Set down, word for word, only the lines from the start of the records through the line bearing "### Solution"; include no pictures.
Top of Raw data
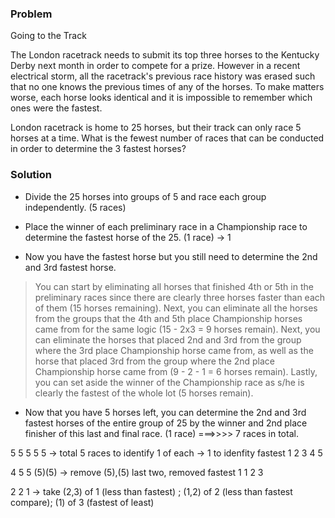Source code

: ### Problem 

Going to the Track

The London racetrack needs to submit its top three horses to the Kentucky Derby next month in order to compete for a prize. However in a recent electrical storm, all the racetrack's previous race history was erased such that no one knows the previous times of any of the horses. To make matters worse, each horse looks identical and it is impossible to remember which ones were the fastest.

London racetrack is home to 25 horses, but their track can only race 5 horses at a time. What is the fewest number of races that can be conducted in order to determine the 3 fastest horses?

### Solution 



* Divide the 25 horses into groups of 5 and race each group independently. (5 races)

* Place the winner of each preliminary race in a Championship race to determine the fastest horse of the 25. (1 race) -> 1

* Now you have the fastest horse but you still need to determine the 2nd and 3rd fastest horse. 
> You can start by eliminating all horses that finished 4th or 5th in the preliminary races since there are clearly three horses faster than each of them (15 horses remaining).
> Next, you can eliminate all the horses from the groups that the 4th and 5th place Championship horses came from for the same logic (15 - 2x3 = 9 horses remain). 
> Next, you can eliminate the horses that placed 2nd and 3rd from the group where the 3rd place Championship horse came from, as well as the horse that placed 3rd from the group where the 2nd place Championship horse came from (9 - 2 - 1 = 6 horses remain). 
> Lastly, you can set aside the winner of the Championship race as s/he is clearly the fastest of the whole lot (5 horses remain).

* Now that you have 5 horses left, you can determine the 2nd and 3rd fastest horses of the entire group of 25 by the winner and 2nd place finisher of this last and final race. (1 race) ===>>>> 7 races in total.

5 5 5 5 5  -> total 5 races to identify 1 of each -> 1 to idenfity fastest 
1 2 3 4 5 

4 5 5 (5)(5) -> remove (5),(5) last two, removed fastest 1
1 2 3 

2 2 1  -> take (2,3) of 1 (less than fastest) ; (1,2) of 2 (less than fastest compare); (1) of 3 (fastest of least) 


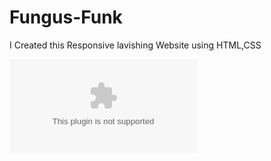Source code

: # Fungus-Funk
I  Created this Responsive lavishing Website using HTML,CSS

![image](https://raw.githubusercontent.com/psyprogrammmer/Fungus-Funk-Portal/main/transpolar/Fungus-Funk-Portal.zip)
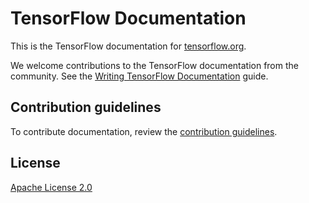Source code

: # TensorFlow Documentation

This is the TensorFlow documentation for [tensorflow.org](https://www.tensorflow.org).

We welcome contributions to the TensorFlow documentation from the community. See
the [Writing TensorFlow Documentation](https://www.tensorflow.org/community/documentation)
guide.

## Contribution guidelines

To contribute documentation, review the [contribution guidelines](CONTRIBUTING).

## License

[Apache License 2.0](LICENSE)
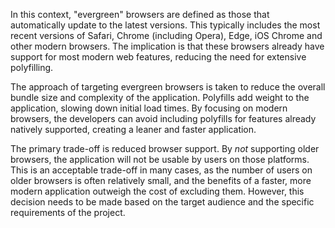 In this context, "evergreen" browsers are defined as those that automatically update to the latest versions. This typically includes the most recent versions of Safari, Chrome (including Opera), Edge, iOS Chrome and other modern browsers. The implication is that these browsers already have support for most modern web features, reducing the need for extensive polyfilling.

The approach of targeting evergreen browsers is taken to reduce the overall bundle size and complexity of the application.  Polyfills add weight to the application, slowing down initial load times. By focusing on modern browsers, the developers can avoid including polyfills for features already natively supported, creating a leaner and faster application.

The primary trade-off is reduced browser support. By *not* supporting older browsers, the application will not be usable by users on those platforms. This is an acceptable trade-off in many cases, as the number of users on older browsers is often relatively small, and the benefits of a faster, more modern application outweigh the cost of excluding them.  However, this decision needs to be made based on the target audience and the specific requirements of the project.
Bottom of Raw data
Answer to this exercise -
Source code

: ### Problem 

Going to the Track

The London racetrack needs to submit its top three horses to the Kentucky Derby next month in order to compete for a prize. However in a recent electrical storm, all the racetrack's previous race history was erased such that no one knows the previous times of any of the horses. To make matters worse, each horse looks identical and it is impossible to remember which ones were the fastest.

London racetrack is home to 25 horses, but their track can only race 5 horses at a time. What is the fewest number of races that can be conducted in order to determine the 3 fastest horses?

### Solution 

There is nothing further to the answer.